La Palabra me dice
“… se apareció primero a María Magdalena”. Debe provocarnos esta actitud de Jesús. Mujer y (ex)endemoniada, primera testigo de su resurrección. Debemos cuestionarnos por qué todavía seguimos construyendo o manteniendo estructuras machistas a pesar de la certeza del rol fundamental de la mujer en la historia de salvación (busquemos en el antiguo testamento, en la genealogía de Jesús, en la Virgen María, en Marta y María y tantas otras). “… no le creyeron… pero tampoco les creyeron”. Veo en estas frases una interpelación a mi falta de Fe, a mi siempre estar esperando una confirmación más.
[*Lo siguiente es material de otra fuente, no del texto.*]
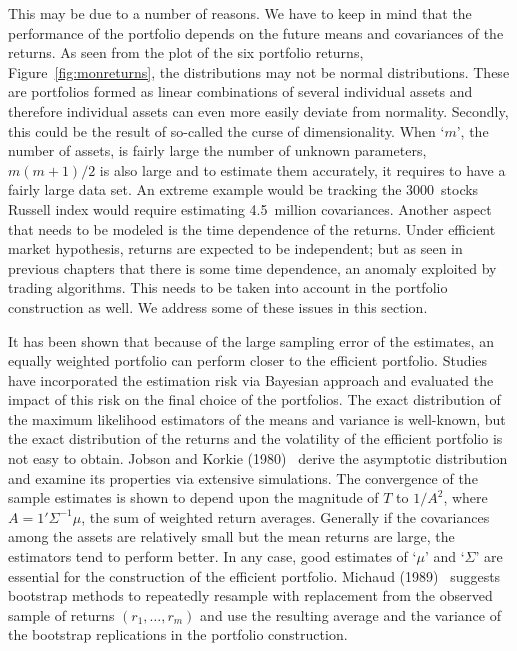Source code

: This may be due to a number of reasons. We have to keep in mind that the performance of the portfolio depends on the future means and covariances of the returns. As seen from the plot of the six portfolio returns, Figure~\ref{fig:monreturns}, the distributions may not be normal distributions. These are portfolios formed as linear combinations of several individual assets and therefore individual assets can even more easily deviate from normality. Secondly, this could be the result of so-called the curse of dimensionality. When `$m$', the number of assets, is fairly large the number of unknown parameters, $m(m+1)/2$ is also large and to estimate them accurately, it requires to have a fairly large data set. An extreme example would be tracking the 3000~stocks Russell index would require estimating 4.5~million covariances. Another aspect that needs to be modeled is the time dependence of the returns. Under efficient market hypothesis, returns are expected to be independent; but as seen in previous chapters that there is some time dependence, an anomaly exploited by trading algorithms. This needs to be taken into account in the portfolio construction as well. We address some of these issues in this section. 


It has been shown that because of the large sampling error of the estimates, an equally weighted portfolio can perform closer to the efficient portfolio. Studies have incorporated the estimation risk via Bayesian approach and evaluated the impact of this risk on the final choice of the portfolios. The exact distribution of the maximum likelihood estimators of the means and variance is well-known, but the exact distribution of the returns and the volatility of the efficient portfolio is not easy to obtain. Jobson and Korkie (1980)~\cite{jobkor} derive the asymptotic distribution and examine its properties via extensive simulations. The convergence of the sample estimates is shown to depend upon the magnitude of $T$ to $1/A^2$, where $A=1' \Sigma^{-1}\mu$, the sum of weighted return averages. Generally if the covariances among the assets are relatively small but the mean returns are large, the estimators tend to perform better. In any case, good estimates of `$\mu$' and `$\Sigma$' are essential for the construction of the efficient portfolio. Michaud (1989)~\cite{michaud} suggests bootstrap methods to repeatedly resample with replacement from the observed sample of returns $(r_1, \ldots, r_m)$ and use the resulting average and the variance of the bootstrap replications in the portfolio construction. \twomedskip


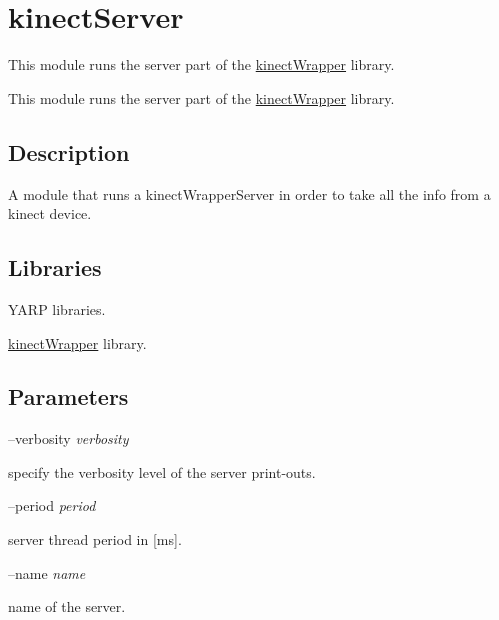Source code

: \section{kinect\+Server}
\label{group__kinectServer}


This module runs the server part of the \hyperlink{group__kinectWrapper}{kinect\+Wrapper} library.  


This module runs the server part of the \hyperlink{group__kinectWrapper}{kinect\+Wrapper} library. 

\hypertarget{group__kinectServer_intro_sec}{}\subsection{Description}\label{group__kinectServer_intro_sec}
A module that runs a kinect\+Wrapper\+Server in order to take all the info from a kinect device.\hypertarget{group__kinectServer_lib_sec}{}\subsection{Libraries}\label{group__kinectServer_lib_sec}

\begin{DoxyItemize}
\item Y\+A\+R\+P libraries.
\item \hyperlink{group__kinectWrapper}{kinect\+Wrapper} library.
\end{DoxyItemize}\hypertarget{group__kinectServer_parameters_sec}{}\subsection{Parameters}\label{group__kinectServer_parameters_sec}
--verbosity {\itshape verbosity} 
\begin{DoxyItemize}
\item specify the verbosity level of the server print-\/outs.
\end{DoxyItemize}

--period {\itshape period} 
\begin{DoxyItemize}
\item server thread period in \mbox{[}ms\mbox{]}.
\end{DoxyItemize}

--name {\itshape name} 
\begin{DoxyItemize}
\item name of the server.
\end{DoxyItemize}

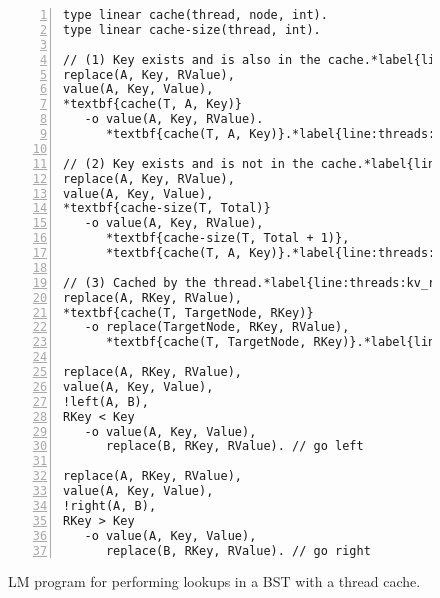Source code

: \begin{figure}[ht]
\begin{Verbatim}[numbers=left,fontsize=\codesize,commandchars=*\{\}]
type linear cache(thread, node, int).
type linear cache-size(thread, int).

// (1) Key exists and is also in the cache.*label{line:threads:kv_rule1_start}
replace(A, Key, RValue),
value(A, Key, Value),
*textbf{cache(T, A, Key)}
   -o value(A, Key, RValue).
      *textbf{cache(T, A, Key)}.*label{line:threads:kv_rule1_end}

// (2) Key exists and is not in the cache.*label{line:threads:kv_rule2_start}
replace(A, Key, RValue),
value(A, Key, Value),
*textbf{cache-size(T, Total)}
   -o value(A, Key, RValue),
      *textbf{cache-size(T, Total + 1)},
      *textbf{cache(T, A, Key)}.*label{line:threads:kv_rule2_end}

// (3) Cached by the thread.*label{line:threads:kv_rule3_start}
replace(A, RKey, RValue),
*textbf{cache(T, TargetNode, RKey)}
   -o replace(TargetNode, RKey, RValue),
      *textbf{cache(T, TargetNode, RKey)}.*label{line:threads:kv_rule3_end}

replace(A, RKey, RValue),
value(A, Key, Value),
!left(A, B),
RKey < Key
   -o value(A, Key, Value),
      replace(B, RKey, RValue). // go left

replace(A, RKey, RValue),
value(A, Key, Value),
!right(A, B),
RKey > Key
   -o value(A, Key, Value),
      replace(B, RKey, RValue). // go right
\end{Verbatim}
\caption{LM program for performing lookups in a BST with a thread cache.}
\label{code:threads:btree_lookup_cache}
\end{figure}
A mis negativas de navegar mar adentro, con la certeza de lo incierto. “Vayan por todo el mundo, anuncien la Buena Noticia a toda la creación”. Me siento implicado en este mandato, y agradezco la confianza de Jesús depositada en mí para tamaña misión. “¡Ay de mí si no predico el Evangelio!”
Con corazón salesiano
Madre Mazzarello que, junto a Don Bosco, busca dar libertad a las chicas mediante la educación en épocas aún más machistas que la nuestra. Hoy nuestras obras siguen ligadas principalmente a la educación. En ella podemos reformar (u, ojo, reforzar) concepciones machistas de actuar, juzgar, vivir. La educación debe ser liberadora de todo lo que oprime a hombre y mujeres. Solo puedo ser libre si mi prójimo también lo es. Misioneros y misioneras Salesianas que han hecho llegar la Buena Noticia a tantos lugares del mundo. Antorcha que ahora está en nuestras manos.
A la Palabra, le digo
Creo, Señor, en tu resurrección, que es la clave de todo destino. Creo que sos el Señor de la Historia. Creo que nos creaste a tu imagen y semejanza, varón y mujer. Creo en mi capacidad, regalada por tu amor, de dar a conocer la Buena Noticia junto a mis hermanos y hermanas… ¡Creo, pero seguí ayudándome a creer!